1. COMPILING CRFSGD AND CRFASGD

Compiling under Unix is achieved using the traditional command "make".  
The compilation requires the libz library. This library usually comes
preinstalled on most Linux distributions, and is otherwise available
from from http://www.zlib.org.  

Compiling under Windows is possible using Cygwin, using MSYS, or using the
MSVC project files provided in the subdirectory "win" of the sgd distribution.
Make sure to read the instructions as you need to compile zlib adequately.
You then need to copy the executable files in this directory.


2. USAGE

Synopsis (training): 
        crfsgd [options] model template traindata [validdata]
        crfasgd [options] model template traindata [validdata]

Synopsis (tagging): 
        crfsgd -t model testdata
        crfasgd -t model testdata

Program "crfsgd" and "crfasgd" implement stochastic gradient algorithms for
training conditional random field models. The program inputs are modeled after
the well known CRF++ program (http://crfpp.sourceforge.net).  In particular
these programs use the same format for the template files and the data
files. These formats are well documented on the CRF++ web page. Programs
crfsgd and crfasgd can also directly read gzipped data files, provided that
the file name ends with suffix ".gz".

When operating in training mode, these program construct a CRF according to
the template file and perform a predefined number of training epochs on the
training data. Every so many epochs are followed by a performance evaluation
pass over the training set and optionally over a validation set. The
performance evaluation procedure can pipe the tags into an external evaluation
program such as the standard CONLL evaluation script conlleval. The training
set performance is useful to monitor the progress of the optimization. The
validation set performance is useful to estimate the generalization
performance. The recommended procedure is to monitor the validation
performance and stop the algorithm when the validation metrics no longer
improve. In the limit of large number of examples, program "crfasgd" should
reach this point after one or two epochs only. The model is saved in the
specified model file (which in fact is a compressed text file.)

Both programs accept the same options when used in training mode.

 -c <num> : capacity control parameter (1.0)
 -f <num> : threshold on the occurences of each feature (3)
 -r <num> : total number of epochs (50)
 -h <num> : epochs between each testing phase (5)
 -e <cmd> : performance evaluation command (conlleval -q)
 -s <num> : initial learning rate
 -q       : silent mode

Program crfasgd accepts one additional option:

 -a d     : starts averaging after d iterations (default: 1.0.)
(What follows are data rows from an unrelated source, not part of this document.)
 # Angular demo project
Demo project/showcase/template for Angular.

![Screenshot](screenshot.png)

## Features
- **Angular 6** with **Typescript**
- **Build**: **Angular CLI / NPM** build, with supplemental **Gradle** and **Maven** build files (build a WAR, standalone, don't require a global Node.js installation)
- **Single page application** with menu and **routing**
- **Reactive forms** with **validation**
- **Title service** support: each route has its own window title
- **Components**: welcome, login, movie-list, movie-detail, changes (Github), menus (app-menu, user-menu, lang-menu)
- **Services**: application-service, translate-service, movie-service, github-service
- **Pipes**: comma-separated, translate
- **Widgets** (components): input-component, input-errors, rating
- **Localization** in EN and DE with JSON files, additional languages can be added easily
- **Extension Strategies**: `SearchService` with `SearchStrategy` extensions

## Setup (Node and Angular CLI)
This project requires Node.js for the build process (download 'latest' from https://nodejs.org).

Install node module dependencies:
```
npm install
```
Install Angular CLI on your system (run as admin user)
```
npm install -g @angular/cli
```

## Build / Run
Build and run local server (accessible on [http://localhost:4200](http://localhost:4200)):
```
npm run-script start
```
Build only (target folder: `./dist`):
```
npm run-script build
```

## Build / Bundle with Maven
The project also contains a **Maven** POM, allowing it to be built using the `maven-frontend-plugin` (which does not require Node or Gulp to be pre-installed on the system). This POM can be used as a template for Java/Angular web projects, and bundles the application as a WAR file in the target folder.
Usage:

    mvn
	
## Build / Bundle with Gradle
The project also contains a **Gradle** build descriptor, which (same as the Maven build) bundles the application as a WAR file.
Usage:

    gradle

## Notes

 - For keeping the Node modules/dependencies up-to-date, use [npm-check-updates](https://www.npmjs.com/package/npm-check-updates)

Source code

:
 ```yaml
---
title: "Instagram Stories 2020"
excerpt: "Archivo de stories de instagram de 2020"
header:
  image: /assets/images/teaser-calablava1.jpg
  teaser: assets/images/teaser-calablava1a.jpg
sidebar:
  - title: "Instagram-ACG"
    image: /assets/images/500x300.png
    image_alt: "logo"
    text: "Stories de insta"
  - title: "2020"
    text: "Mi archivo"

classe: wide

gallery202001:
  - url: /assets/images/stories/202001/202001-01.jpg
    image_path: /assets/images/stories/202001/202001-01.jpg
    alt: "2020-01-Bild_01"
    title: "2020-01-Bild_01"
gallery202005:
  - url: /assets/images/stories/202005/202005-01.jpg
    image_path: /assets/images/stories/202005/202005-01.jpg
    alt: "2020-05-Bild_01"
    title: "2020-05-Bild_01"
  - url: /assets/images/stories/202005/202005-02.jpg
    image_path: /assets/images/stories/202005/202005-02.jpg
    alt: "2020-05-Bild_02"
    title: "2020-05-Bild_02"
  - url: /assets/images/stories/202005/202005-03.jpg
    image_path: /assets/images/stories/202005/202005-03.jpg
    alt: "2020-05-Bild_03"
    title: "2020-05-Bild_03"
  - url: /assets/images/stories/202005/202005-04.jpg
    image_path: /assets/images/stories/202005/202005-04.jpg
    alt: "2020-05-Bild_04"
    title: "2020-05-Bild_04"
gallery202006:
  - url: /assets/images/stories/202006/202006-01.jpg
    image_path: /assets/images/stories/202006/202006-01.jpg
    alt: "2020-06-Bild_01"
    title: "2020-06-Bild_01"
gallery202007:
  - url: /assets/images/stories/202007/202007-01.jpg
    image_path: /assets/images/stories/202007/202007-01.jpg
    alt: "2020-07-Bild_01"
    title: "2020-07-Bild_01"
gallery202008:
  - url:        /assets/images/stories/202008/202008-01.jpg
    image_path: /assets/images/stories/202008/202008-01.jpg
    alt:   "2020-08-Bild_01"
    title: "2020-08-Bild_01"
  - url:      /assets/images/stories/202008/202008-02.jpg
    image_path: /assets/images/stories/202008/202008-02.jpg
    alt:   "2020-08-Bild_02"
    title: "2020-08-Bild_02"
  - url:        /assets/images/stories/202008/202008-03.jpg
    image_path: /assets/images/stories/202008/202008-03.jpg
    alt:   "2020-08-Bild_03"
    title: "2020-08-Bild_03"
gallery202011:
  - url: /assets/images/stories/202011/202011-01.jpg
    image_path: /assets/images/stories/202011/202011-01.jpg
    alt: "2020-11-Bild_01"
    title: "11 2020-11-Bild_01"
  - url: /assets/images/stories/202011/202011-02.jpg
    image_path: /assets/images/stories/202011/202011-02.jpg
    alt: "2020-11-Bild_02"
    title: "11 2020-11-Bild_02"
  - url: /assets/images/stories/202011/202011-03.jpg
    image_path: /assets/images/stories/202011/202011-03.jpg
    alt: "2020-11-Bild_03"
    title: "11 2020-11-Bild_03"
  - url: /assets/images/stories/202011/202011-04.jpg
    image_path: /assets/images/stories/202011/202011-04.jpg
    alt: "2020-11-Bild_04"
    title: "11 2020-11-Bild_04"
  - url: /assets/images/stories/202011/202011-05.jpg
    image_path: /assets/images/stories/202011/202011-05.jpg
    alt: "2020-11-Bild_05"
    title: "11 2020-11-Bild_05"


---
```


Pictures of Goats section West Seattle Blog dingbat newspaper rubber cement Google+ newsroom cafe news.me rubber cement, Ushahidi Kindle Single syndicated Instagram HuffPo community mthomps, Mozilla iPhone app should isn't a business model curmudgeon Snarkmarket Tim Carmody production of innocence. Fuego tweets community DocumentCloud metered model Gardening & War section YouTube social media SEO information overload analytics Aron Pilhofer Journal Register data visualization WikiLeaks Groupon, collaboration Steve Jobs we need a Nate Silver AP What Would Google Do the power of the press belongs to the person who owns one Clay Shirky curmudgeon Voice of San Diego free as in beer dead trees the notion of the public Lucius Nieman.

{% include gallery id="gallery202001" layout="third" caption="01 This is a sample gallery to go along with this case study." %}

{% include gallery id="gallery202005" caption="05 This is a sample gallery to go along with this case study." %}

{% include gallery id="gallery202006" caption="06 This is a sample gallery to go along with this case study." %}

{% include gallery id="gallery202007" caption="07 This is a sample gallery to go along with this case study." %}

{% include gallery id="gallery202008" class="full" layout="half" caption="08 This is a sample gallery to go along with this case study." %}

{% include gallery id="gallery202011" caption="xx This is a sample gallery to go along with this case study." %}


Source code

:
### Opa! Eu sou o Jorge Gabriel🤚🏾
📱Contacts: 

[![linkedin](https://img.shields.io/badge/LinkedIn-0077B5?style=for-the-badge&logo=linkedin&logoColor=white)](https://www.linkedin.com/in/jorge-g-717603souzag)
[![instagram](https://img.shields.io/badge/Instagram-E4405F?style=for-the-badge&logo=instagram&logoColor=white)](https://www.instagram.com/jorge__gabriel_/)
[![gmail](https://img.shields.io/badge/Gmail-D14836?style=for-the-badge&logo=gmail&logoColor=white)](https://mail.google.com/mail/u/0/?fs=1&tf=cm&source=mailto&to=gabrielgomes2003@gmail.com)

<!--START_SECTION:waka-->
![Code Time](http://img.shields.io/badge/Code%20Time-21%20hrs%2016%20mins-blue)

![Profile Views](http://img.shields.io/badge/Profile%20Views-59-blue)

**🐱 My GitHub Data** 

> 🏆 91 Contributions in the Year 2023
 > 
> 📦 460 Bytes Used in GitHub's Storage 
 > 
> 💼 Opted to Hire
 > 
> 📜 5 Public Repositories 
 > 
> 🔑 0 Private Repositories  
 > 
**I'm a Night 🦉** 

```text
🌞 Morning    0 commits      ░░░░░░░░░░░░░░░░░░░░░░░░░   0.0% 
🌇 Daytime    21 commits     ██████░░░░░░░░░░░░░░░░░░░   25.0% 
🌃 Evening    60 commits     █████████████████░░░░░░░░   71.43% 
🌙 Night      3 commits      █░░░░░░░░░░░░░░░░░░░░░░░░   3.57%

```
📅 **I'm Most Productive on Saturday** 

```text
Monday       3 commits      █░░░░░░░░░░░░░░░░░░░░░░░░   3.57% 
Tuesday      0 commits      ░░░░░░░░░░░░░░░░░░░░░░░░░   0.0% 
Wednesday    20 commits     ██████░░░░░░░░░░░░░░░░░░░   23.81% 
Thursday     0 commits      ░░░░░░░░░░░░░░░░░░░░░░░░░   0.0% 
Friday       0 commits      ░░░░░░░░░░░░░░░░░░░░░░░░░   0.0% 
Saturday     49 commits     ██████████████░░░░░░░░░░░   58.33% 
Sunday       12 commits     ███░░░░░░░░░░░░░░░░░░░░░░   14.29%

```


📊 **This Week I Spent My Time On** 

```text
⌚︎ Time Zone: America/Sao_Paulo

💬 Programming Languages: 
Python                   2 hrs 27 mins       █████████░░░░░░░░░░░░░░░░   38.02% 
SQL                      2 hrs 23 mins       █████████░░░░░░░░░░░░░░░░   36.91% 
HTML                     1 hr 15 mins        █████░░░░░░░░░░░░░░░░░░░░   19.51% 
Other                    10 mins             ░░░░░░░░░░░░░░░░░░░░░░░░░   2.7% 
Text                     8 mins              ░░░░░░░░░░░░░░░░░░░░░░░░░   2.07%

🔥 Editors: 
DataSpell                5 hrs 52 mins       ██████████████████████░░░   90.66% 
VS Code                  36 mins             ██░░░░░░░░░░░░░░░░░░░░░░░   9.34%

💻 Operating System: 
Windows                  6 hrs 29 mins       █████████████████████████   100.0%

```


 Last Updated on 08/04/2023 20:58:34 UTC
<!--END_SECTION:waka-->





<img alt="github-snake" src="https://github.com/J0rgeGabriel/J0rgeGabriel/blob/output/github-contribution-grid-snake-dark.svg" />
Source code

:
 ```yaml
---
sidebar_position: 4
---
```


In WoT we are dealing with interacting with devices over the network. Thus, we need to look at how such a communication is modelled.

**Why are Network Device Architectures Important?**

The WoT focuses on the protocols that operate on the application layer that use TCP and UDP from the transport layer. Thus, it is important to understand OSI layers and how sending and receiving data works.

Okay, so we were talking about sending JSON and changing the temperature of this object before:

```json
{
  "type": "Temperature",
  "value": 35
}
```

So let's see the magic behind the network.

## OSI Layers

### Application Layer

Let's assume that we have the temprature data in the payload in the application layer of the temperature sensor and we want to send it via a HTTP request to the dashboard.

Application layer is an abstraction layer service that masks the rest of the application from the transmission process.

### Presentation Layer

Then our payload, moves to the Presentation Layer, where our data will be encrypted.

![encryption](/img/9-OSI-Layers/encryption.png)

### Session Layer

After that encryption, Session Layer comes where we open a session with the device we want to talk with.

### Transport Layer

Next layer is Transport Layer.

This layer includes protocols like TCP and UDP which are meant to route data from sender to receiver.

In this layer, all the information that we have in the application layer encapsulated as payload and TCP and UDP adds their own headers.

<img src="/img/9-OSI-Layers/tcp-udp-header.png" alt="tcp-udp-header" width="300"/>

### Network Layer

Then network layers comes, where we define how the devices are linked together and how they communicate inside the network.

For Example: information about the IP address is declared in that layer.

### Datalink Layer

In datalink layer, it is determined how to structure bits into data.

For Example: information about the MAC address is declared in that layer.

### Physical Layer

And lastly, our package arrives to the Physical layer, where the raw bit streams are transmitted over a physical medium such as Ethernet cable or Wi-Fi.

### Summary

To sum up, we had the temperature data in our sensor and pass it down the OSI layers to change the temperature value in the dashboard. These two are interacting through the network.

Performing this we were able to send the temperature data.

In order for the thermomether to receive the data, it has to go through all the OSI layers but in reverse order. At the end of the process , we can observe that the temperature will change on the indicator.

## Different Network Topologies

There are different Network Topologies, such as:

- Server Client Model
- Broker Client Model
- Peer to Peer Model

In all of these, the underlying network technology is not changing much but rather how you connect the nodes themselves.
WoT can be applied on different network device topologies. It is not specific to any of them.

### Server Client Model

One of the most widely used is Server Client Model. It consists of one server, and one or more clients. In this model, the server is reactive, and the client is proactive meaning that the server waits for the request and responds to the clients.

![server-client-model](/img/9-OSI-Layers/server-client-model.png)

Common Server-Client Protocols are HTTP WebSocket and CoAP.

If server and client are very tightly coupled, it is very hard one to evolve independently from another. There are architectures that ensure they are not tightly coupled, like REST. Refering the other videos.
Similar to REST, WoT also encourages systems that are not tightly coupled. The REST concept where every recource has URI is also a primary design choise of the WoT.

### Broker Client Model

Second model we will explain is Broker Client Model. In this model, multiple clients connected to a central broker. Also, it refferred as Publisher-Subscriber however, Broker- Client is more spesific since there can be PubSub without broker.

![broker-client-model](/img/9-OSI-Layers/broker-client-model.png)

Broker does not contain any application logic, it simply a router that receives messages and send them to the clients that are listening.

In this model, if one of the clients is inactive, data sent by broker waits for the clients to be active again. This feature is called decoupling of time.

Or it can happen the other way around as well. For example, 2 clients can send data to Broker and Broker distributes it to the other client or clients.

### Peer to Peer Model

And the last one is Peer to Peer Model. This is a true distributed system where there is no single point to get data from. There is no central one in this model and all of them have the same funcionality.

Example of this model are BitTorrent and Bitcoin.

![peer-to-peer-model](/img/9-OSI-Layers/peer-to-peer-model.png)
Using option -t switches to the tagging mode. When operating in tagging mode, the
program reads the model, tags every sentence from the provided test data file,
and outputs the tags on the standard output using a format suitable for the
standard evaluation script conlleval.


2. RUNNING THE STOCHASTIC GRADIENT CRF ON THE CONLL CHUNKING TASK

Please follow the instructions in file "data/README.txt" to populate the
directories "data/conll". The gzipped files are directly usable.
No further preprocessing is necessary.

Training a model using stochastic gradient descent.

    $ ./crfsgd -c 1.0 -f 3 model.gz template \
          ../data/conll2000/train.txt.gz ../data/conll2000/test.txt.gz
    Reading template file template.
    ...
    Reading and preprocessing ../data/conll2000/train.txt.gz.
    ...
    Reading and preprocessing ../data/conll2000/test.txt.gz.
    ...
    [Calibrating] --  1000 samples
    ...
    [Epoch 1] -- wnorm=3428.22 time=15.66s.
    [Epoch 2] -- wnorm=4981.97 time=21.59s.
    [Epoch 3] -- wnorm=6099.82 time=27.5s.
    [Epoch 4] -- wnorm=6888.25 time=33.41s.
    [Epoch 5] -- wnorm=7465.87 time=39.29s.
    Training perf: sentences=8936 loss=0.8069 obj=1.22464 err=2454 (1.15904%)
    accuracy:  98.84%; precision:  97.95%; recall:  98.04%; FB1:  98.00
    Testing perf: sentences=2012 loss=2.35348 obj=2.77122 err=1997 (4.21513%)
    accuracy:  95.78%; precision:  93.31%; recall:  93.47%; FB1:  93.39
    [Epoch 6] -- wnorm=7904.99 time=45.19s.
    [Epoch 7] -- wnorm=8238.51 time=51.07s.
    [Epoch 8] -- wnorm=8494.34 time=56.96s.
    [Epoch 9] -- wnorm=8695.67 time=62.84s.
    [Epoch 10] -- wnorm=8859.06 time=68.73s.
    Training perf: sentences=8936 loss=0.592674 obj=1.08837 err=1492 (0.704681%)
    accuracy:  99.30%; precision:  98.81%; recall:  98.64%; FB1:  98.72
    Testing perf: sentences=2012 loss=2.27945 obj=2.77514 err=1950 (4.11592%)
    accuracy:  95.88%; precision:  93.60%; recall:  93.43%; FB1:  93.51
    ...
    [Epoch 46] -- wnorm=9670.23 time=281.04s.
    [Epoch 47] -- wnorm=9670.91 time=286.93s.
    [Epoch 48] -- wnorm=9670.6 time=292.83s.
    [Epoch 49] -- wnorm=9670.94 time=298.74s.
    [Epoch 50] -- wnorm=9669.67 time=304.64s.
    Training perf: sentences=8936 loss=0.476964 obj=1.01802 err=692 (0.326836%)
    accuracy:  99.67%; precision:  99.42%; recall:  99.26%; FB1:  99.34
    Testing perf: sentences=2012 loss=2.20519 obj=2.74624 err=1889 (3.98717%)
    accuracy:  96.01%; precision:  93.94%; recall:  93.55%; FB1:  93.74
    Saving model file model.gz.
    Done!  304.64 seconds.



Training a model using averaged stochastic gradient descent.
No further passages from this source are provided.